(Dataset entries)
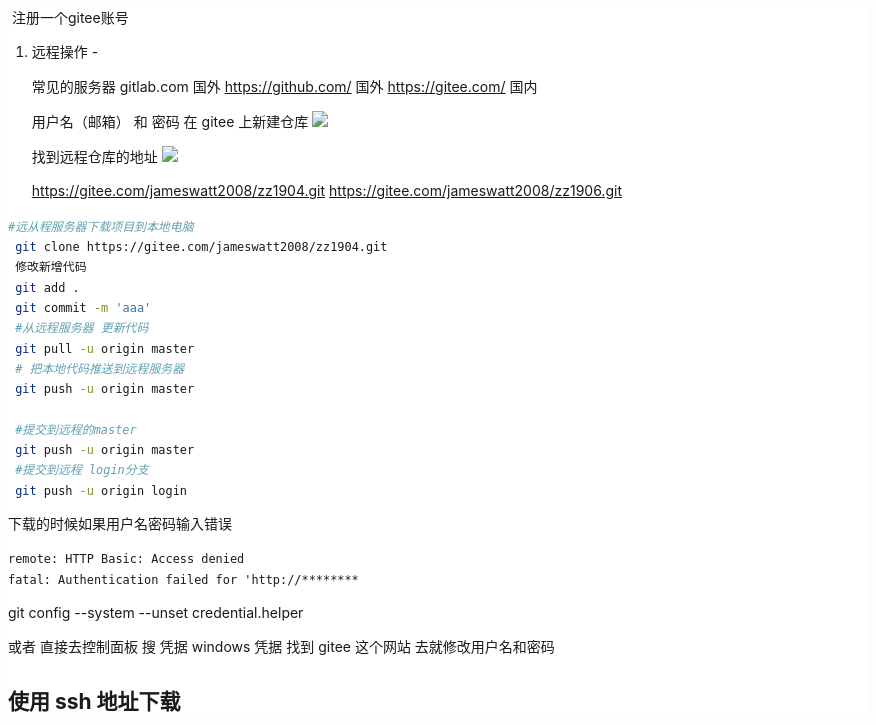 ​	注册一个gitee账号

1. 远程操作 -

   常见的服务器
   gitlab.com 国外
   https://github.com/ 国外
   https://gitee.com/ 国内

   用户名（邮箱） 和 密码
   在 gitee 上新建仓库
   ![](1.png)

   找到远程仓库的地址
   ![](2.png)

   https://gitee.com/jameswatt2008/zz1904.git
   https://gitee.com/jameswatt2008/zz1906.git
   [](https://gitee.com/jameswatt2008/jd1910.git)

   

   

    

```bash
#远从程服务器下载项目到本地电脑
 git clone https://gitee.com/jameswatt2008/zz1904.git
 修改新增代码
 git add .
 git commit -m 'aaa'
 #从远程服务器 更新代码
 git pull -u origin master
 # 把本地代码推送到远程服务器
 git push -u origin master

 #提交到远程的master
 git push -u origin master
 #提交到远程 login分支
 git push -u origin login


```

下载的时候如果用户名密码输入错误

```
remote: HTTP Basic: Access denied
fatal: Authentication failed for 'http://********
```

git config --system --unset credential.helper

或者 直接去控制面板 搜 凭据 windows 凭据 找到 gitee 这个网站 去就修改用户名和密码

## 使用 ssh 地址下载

* * *

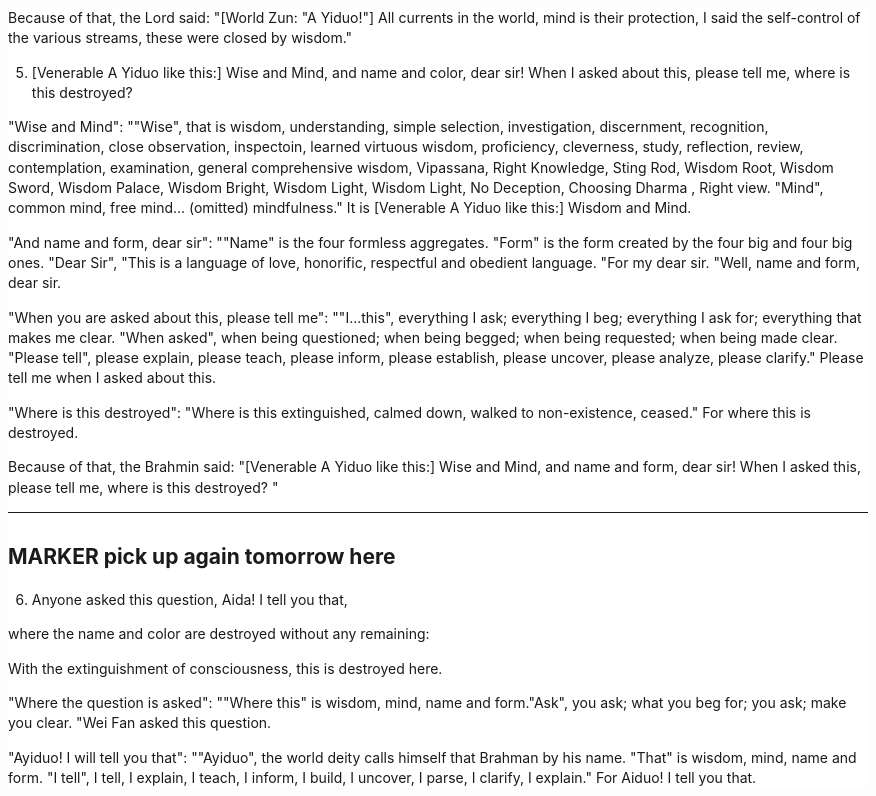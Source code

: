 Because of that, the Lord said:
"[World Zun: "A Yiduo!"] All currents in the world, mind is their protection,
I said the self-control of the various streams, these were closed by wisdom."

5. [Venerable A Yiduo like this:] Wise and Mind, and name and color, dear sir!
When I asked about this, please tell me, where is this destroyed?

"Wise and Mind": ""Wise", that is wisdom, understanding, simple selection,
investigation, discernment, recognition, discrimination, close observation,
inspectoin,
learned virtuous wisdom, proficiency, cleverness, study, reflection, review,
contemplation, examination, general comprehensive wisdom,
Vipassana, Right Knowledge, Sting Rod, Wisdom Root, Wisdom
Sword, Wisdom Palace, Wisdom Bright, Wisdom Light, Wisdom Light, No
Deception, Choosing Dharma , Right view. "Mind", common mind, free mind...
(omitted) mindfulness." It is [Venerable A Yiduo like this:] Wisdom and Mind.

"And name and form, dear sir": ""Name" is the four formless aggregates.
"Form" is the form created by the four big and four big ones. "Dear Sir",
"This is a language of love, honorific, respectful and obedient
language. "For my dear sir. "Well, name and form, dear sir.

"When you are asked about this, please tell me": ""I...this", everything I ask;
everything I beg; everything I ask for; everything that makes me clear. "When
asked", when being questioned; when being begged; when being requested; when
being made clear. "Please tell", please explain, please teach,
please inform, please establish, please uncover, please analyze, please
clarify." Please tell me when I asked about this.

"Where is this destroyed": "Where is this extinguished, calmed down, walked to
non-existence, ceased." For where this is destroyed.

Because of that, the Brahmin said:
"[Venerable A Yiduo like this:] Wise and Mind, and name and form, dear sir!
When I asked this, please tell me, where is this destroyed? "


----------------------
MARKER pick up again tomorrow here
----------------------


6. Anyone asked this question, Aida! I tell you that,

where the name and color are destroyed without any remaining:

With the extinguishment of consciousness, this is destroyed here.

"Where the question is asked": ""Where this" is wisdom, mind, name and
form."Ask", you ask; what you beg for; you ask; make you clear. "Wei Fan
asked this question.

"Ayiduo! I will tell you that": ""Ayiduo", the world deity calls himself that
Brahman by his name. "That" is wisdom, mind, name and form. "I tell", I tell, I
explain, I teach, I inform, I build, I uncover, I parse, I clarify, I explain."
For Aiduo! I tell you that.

**The task**
Return, unchanged, the run of lines above that opens with the line containing "When I asked this, please" and closes with the line containing "asked this question.". Include both.

**Your solution**
When I asked this, please tell me, where is this destroyed? "


----------------------
MARKER pick up again tomorrow here
----------------------


6. Anyone asked this question, Aida! I tell you that,

where the name and color are destroyed without any remaining:

With the extinguishment of consciousness, this is destroyed here.

"Where the question is asked": ""Where this" is wisdom, mind, name and
form."Ask", you ask; what you beg for; you ask; make you clear. "Wei Fan
asked this question.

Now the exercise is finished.